# E0217- How to bill?



## tamie bryan (Dec 4, 2009)

I have a patient that is currently under workers' compensation that will be using a water circulating heat pad with pump (E0217).  His WC will not purchase this unit, but will pay so much a day for the use.  Our practice has purchased the unit and we can order the wrap replacement that attaches to the unit for future patients that may require this type of compression therapy.  Is there a _code_ that can be billed for the _USE_ of this equipment?


----------



## dmeisenbach (Dec 14, 2009)

tamie bryan said:


> I have a patient that is currently under workers' compensation that will be using a water circulating heat pad with pump (E0217).  His WC will not purchase this unit, but will pay so much a day for the use.  Our practice has purchased the unit and we can order the wrap replacement that attaches to the unit for future patients that may require this type of compression therapy.  Is there a _code_ that can be billed for the _USE_ of this equipment?



Hello,
In my experience, there is no billing code for compression unless the system you are providing for him can be coded as a Lymphedema pump, which is a common mistake that providers make when they purchase or rent out compression systems i.e. Game Ready or ThermoTeck. The billing code that you can use for the thermal therapy are:

E0217 - Water Circulating Heating Pad with Pump
E0218 - Water Circulating Cold Pad with Pump
E0236 - Pump for water circulating pad
E0249 - Pad for Water Recirculating Heat System

E0236 is the designated rental code for Medicare which a few of our providers bill for the day use of our system to Work Comp so you should be successful for this if billing for the approved amount of time. Medicare reimburses this HCPCS Code on a monthly basis as opposed to a day/week rate but you, as you stated, should be able to work out a day rate with the WC agency as per your post.
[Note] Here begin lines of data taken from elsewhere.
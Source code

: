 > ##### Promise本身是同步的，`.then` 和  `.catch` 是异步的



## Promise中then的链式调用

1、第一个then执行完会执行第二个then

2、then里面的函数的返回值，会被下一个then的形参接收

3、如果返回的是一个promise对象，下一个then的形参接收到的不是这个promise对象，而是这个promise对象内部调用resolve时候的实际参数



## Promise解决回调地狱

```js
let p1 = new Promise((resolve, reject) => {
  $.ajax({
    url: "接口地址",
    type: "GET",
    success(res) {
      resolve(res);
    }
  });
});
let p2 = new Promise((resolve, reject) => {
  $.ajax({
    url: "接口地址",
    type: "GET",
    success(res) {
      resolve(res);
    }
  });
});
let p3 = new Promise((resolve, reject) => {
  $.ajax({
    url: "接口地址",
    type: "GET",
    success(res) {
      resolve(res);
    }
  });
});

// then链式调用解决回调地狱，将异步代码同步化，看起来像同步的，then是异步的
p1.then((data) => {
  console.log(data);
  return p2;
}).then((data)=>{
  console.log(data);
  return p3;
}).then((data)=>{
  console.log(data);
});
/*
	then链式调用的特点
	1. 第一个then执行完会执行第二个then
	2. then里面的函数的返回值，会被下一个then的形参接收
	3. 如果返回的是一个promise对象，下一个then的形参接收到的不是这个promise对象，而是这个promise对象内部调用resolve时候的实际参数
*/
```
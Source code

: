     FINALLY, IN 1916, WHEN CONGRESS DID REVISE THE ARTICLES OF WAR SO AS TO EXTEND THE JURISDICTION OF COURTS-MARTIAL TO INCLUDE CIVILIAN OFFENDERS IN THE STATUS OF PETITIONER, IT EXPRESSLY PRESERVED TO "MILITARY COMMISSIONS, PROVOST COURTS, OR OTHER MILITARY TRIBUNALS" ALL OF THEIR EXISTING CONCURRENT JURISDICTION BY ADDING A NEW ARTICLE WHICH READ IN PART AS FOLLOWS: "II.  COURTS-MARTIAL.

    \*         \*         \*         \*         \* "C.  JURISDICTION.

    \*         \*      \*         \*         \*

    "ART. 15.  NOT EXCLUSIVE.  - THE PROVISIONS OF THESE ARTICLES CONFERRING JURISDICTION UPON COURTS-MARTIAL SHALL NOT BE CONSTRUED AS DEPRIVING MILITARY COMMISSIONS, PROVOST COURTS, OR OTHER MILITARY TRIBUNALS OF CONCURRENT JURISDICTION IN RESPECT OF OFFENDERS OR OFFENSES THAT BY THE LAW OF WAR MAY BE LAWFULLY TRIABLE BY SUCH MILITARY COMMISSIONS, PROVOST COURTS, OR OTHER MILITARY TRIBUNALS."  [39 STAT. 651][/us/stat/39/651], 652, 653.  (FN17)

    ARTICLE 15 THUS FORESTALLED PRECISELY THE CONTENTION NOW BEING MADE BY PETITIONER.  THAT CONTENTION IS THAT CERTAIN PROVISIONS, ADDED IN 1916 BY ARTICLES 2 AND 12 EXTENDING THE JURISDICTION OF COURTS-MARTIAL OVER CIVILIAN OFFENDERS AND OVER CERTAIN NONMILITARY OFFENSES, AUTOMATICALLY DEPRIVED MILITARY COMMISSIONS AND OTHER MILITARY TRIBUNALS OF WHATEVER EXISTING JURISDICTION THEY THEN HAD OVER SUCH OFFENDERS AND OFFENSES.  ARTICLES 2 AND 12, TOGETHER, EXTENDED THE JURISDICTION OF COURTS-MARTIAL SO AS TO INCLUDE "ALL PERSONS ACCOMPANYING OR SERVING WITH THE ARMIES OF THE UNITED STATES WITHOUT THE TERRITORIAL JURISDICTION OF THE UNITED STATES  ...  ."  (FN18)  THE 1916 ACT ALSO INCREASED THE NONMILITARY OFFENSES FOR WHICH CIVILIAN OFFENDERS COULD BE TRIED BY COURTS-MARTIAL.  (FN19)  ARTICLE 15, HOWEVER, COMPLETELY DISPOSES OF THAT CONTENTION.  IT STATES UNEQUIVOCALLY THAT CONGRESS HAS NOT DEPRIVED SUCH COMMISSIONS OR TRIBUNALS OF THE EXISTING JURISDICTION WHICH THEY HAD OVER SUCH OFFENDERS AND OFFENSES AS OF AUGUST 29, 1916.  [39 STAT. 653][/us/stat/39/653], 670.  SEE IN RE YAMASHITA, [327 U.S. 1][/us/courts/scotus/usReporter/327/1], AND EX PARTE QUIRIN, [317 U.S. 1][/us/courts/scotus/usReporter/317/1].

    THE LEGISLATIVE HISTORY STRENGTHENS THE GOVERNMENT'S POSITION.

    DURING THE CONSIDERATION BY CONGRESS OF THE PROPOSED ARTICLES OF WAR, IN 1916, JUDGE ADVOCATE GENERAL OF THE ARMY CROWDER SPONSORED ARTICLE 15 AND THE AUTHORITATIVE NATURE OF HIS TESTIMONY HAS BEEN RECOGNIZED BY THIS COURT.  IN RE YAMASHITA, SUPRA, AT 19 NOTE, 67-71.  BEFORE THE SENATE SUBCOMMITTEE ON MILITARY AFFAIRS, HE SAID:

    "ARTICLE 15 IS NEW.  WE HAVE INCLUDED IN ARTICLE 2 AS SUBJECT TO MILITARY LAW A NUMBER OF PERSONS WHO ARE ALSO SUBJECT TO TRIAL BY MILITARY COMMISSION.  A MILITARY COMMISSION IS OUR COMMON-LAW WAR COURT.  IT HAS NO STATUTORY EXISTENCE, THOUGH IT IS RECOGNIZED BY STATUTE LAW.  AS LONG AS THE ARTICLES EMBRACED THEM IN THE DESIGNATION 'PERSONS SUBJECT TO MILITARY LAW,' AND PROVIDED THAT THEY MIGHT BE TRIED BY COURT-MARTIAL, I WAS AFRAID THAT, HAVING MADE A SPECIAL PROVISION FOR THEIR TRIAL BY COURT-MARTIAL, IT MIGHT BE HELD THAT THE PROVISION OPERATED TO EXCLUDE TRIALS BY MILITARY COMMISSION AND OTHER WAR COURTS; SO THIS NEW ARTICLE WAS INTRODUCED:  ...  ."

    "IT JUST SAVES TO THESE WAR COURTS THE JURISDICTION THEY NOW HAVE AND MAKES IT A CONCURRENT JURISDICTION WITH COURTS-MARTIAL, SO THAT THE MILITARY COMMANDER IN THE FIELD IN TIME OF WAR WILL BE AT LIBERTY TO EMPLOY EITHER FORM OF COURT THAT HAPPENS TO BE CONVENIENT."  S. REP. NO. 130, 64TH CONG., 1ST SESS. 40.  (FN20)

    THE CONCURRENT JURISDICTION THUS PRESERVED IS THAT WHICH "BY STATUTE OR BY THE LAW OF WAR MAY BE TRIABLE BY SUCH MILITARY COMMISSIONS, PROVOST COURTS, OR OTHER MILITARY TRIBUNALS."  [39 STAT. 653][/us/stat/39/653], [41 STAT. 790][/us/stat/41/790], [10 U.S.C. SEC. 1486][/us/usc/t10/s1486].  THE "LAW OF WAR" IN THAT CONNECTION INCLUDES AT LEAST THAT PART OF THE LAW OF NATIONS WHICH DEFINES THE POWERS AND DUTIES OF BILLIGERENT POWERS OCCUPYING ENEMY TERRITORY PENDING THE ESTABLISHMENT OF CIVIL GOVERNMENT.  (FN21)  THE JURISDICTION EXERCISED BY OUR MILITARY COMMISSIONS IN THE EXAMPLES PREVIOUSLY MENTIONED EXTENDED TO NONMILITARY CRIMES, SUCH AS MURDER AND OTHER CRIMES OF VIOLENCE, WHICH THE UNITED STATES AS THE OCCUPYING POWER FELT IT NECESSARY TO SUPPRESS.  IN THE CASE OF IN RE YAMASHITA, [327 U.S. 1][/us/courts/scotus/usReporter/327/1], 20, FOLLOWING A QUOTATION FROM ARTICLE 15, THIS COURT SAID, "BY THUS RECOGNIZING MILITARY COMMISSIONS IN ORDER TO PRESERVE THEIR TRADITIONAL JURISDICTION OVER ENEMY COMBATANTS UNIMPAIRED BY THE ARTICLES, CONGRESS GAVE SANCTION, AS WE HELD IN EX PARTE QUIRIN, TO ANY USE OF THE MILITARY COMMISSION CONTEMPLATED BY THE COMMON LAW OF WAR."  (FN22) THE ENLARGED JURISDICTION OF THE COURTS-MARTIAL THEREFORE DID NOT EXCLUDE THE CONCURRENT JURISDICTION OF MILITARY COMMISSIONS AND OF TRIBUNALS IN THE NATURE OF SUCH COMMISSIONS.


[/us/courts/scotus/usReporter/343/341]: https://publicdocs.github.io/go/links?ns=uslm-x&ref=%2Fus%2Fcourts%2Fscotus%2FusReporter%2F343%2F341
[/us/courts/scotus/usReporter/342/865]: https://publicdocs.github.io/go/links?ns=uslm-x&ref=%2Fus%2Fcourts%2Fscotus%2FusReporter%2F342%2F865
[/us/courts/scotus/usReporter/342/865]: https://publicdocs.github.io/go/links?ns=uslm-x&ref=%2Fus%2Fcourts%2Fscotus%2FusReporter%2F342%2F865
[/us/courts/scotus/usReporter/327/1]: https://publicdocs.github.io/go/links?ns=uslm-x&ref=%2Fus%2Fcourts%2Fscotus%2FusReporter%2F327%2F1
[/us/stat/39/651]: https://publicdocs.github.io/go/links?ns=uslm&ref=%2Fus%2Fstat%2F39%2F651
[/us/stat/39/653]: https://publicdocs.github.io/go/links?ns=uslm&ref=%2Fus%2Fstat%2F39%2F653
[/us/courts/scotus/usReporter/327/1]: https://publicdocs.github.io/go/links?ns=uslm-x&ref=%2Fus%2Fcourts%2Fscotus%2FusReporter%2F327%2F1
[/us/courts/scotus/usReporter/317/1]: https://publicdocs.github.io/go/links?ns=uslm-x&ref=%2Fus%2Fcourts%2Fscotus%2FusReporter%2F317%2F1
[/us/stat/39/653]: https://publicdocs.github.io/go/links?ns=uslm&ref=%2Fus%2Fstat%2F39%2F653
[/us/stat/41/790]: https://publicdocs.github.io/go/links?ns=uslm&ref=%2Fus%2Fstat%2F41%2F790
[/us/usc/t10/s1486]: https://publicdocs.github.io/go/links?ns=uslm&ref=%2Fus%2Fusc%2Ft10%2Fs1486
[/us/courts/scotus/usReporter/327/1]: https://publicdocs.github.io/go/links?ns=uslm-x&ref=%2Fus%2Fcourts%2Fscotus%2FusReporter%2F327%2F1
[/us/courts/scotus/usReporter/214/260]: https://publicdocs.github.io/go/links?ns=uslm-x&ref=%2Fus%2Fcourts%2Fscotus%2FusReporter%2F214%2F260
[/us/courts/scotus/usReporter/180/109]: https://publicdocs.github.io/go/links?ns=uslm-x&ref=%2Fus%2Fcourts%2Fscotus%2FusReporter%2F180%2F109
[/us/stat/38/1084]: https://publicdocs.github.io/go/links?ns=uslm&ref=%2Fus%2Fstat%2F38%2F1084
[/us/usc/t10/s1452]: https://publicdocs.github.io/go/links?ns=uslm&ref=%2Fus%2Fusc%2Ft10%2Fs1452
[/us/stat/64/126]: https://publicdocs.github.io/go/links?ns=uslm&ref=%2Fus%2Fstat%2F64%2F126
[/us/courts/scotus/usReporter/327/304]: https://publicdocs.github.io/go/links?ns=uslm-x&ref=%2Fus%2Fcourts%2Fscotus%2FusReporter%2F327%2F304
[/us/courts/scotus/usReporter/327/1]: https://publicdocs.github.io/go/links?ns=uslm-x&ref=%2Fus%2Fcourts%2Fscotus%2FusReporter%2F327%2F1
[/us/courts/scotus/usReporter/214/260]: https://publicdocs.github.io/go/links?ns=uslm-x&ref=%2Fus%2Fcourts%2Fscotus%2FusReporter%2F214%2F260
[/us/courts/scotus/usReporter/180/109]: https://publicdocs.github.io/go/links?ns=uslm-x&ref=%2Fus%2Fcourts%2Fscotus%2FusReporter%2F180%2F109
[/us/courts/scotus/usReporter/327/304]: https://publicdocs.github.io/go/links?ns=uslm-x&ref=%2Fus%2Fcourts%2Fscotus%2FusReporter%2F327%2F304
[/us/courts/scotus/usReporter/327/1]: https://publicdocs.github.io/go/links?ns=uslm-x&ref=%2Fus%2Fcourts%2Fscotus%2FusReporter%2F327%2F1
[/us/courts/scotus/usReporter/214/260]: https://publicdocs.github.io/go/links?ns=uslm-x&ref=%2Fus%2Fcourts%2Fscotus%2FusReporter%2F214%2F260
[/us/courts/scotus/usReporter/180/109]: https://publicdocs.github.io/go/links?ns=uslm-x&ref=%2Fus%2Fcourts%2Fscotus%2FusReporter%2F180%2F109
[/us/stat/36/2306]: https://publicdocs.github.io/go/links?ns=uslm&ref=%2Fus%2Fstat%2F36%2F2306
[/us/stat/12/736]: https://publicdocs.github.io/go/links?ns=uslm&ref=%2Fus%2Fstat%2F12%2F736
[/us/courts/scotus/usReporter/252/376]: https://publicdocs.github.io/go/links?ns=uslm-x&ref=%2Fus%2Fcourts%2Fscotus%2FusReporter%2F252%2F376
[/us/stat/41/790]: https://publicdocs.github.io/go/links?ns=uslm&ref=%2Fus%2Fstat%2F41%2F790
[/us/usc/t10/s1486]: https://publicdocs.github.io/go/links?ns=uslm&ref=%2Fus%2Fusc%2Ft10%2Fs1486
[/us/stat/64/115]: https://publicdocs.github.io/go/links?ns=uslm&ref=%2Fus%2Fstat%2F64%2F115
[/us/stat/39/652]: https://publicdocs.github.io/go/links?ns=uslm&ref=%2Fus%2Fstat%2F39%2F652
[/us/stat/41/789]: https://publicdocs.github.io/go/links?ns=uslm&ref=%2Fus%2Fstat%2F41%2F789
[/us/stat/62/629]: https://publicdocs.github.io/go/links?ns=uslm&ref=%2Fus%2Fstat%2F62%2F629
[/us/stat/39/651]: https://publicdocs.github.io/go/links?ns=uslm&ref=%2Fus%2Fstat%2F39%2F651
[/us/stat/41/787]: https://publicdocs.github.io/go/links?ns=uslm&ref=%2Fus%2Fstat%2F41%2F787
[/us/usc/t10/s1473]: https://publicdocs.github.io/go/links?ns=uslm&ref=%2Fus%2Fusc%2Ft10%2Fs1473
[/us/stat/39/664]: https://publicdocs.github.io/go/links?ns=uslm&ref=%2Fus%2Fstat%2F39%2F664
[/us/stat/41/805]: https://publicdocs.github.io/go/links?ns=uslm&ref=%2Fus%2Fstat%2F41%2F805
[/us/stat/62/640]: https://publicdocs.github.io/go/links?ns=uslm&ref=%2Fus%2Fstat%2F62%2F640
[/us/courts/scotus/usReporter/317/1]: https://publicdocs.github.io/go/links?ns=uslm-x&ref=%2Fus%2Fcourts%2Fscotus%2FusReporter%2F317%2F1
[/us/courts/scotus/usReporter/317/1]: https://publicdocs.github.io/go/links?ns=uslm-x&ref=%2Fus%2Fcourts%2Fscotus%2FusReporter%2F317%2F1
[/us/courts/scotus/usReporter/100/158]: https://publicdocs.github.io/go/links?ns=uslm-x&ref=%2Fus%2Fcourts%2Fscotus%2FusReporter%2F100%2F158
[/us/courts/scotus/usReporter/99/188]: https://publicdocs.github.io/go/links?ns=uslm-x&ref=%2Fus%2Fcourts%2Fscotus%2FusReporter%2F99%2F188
Please feel free to email me with direct questions if you would like – dmeisenbach@vitalwear.com.
Good Luck! 
DeeDee


----------



## dbardales (Oct 15, 2019)

Please advise if these codes required authorization from WC 

E0217 - Water Circulating Heating Pad with Pump
E0218 - Water Circulating Cold Pad with Pump
E0236 - Pump for water circulating pad
E0249 - Pad for Water Recirculating Heat System


----------